La Ley Orgánica 11/2007, de 22 de octubre, reguladora de los derechos y deberes de los miembros de la Guardia Civil (en adelante, LO 11/2007), contempla en su catálogo de deberes, el de neutralidad e imparcialidad. Así se conformidad con el párrafo segundo del art. 18 de dicho cuerpo legal:

“En el cumplimiento de sus funciones, los Guardias Civiles deberán actuar con absoluta neutralidad política y sindical, respetando los principios de imparcialidad y no discriminación por razón de sexo, origen racial o étnico, religión o convicciones, discapacidad, edad, orientación sexual, lengua, opinión, lugar de nacimiento o vecindad o cualquier otra condición o circunstancia personal o social.”
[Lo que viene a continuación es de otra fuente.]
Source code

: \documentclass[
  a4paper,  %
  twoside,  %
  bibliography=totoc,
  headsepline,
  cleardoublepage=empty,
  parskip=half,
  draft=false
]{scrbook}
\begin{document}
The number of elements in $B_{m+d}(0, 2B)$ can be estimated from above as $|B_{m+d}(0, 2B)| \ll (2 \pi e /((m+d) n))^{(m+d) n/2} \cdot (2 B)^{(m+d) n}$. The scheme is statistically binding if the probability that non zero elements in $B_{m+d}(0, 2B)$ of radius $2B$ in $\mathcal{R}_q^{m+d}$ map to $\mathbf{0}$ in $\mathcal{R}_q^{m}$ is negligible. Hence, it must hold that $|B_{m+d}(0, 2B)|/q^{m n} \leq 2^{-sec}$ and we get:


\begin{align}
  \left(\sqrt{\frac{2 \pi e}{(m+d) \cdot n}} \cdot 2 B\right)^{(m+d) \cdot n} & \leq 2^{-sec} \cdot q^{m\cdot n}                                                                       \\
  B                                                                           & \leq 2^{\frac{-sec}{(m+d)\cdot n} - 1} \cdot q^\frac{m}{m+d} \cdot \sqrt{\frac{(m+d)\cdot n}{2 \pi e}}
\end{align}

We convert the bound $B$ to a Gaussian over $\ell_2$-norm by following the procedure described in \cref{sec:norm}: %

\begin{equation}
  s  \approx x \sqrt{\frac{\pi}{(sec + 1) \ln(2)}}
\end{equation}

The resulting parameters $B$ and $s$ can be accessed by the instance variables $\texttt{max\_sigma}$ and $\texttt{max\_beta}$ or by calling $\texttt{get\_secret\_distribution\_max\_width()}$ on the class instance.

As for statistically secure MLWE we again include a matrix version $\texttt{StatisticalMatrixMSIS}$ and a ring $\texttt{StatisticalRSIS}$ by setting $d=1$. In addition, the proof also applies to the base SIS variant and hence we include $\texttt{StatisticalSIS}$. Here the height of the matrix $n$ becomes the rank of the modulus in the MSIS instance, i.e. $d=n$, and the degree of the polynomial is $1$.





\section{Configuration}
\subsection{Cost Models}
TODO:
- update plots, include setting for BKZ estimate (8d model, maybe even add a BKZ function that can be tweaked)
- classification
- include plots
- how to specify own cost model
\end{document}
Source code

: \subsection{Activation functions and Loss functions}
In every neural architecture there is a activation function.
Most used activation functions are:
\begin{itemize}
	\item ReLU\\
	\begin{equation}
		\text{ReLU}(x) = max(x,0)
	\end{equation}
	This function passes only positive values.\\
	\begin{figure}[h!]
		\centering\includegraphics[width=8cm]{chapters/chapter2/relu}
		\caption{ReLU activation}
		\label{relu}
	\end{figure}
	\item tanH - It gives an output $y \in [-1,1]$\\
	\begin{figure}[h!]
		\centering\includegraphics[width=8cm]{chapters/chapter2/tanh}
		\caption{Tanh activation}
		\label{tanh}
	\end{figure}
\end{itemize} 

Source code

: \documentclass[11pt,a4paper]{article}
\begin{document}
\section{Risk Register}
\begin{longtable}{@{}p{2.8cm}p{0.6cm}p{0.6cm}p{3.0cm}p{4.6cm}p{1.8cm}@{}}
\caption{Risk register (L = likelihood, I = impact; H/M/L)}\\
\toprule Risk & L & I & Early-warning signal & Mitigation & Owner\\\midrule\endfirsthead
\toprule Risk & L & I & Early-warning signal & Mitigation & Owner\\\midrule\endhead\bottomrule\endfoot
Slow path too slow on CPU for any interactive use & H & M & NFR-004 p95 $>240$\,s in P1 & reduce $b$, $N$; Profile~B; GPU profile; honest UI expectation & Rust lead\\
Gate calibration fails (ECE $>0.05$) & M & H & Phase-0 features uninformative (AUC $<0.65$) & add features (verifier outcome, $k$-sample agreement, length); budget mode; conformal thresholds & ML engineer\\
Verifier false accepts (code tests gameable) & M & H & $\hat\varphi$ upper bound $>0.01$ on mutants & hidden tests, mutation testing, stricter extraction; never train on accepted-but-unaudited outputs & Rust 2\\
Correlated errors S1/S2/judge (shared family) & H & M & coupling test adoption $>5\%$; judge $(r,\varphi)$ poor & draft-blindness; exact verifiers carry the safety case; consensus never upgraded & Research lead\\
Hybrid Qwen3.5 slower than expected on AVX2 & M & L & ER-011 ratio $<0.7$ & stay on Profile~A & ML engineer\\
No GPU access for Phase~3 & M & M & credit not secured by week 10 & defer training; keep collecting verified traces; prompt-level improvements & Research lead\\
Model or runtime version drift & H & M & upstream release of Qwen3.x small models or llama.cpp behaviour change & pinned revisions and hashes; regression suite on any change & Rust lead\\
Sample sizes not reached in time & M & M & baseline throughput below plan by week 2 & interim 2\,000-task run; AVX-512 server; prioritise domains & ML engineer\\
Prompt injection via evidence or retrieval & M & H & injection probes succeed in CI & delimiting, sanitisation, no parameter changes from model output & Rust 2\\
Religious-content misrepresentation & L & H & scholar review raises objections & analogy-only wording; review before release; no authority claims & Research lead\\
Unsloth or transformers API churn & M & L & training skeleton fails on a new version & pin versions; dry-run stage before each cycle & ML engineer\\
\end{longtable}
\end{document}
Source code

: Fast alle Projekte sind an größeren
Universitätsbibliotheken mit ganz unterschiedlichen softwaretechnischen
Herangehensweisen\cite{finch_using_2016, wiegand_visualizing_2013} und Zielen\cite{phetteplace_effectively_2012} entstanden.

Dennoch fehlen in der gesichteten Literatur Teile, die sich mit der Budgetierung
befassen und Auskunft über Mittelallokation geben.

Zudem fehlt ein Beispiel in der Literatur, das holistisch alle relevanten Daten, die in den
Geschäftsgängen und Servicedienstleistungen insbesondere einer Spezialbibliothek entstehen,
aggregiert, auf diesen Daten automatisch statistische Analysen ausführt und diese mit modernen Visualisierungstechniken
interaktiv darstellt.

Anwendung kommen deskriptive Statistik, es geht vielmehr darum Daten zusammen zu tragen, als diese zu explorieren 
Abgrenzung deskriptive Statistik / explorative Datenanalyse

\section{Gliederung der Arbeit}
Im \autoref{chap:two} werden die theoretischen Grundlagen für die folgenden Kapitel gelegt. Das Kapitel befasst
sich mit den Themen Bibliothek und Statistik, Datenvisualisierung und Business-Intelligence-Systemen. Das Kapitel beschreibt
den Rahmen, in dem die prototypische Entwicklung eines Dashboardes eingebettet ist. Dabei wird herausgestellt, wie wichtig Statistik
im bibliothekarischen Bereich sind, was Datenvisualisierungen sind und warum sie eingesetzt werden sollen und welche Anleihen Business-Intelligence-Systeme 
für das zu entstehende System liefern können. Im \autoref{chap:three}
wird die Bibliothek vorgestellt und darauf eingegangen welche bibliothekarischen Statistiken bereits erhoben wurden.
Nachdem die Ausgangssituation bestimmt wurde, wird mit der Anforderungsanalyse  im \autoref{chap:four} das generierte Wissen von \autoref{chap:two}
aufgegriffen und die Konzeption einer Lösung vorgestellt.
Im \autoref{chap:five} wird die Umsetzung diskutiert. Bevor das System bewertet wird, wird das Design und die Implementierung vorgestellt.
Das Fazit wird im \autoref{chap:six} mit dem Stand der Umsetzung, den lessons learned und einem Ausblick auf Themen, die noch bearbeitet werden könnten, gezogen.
En el ámbito disciplinario, contravenir este deber impuesto, se tipifica como falta muy grave, siendo esta la del art. 7.2 de la Ley Orgánica 12/2007, de 22 de octubre, de régimen disciplinario de la Guardia Civil (en adelante, LO 12/2007), cuando estamos frente a: “la violación de la neutralidad o independencia política o sindical en el desarrollo de la actuación profesional”. En tanto que falta muy grave, las sanciones a imponerse por la comisión de la misma van desde la separación del servicio, pasando por la suspensión de empleo desde tres meses y un día hasta un máximo de seis años, hasta la pérdida de puestos en el escalafón.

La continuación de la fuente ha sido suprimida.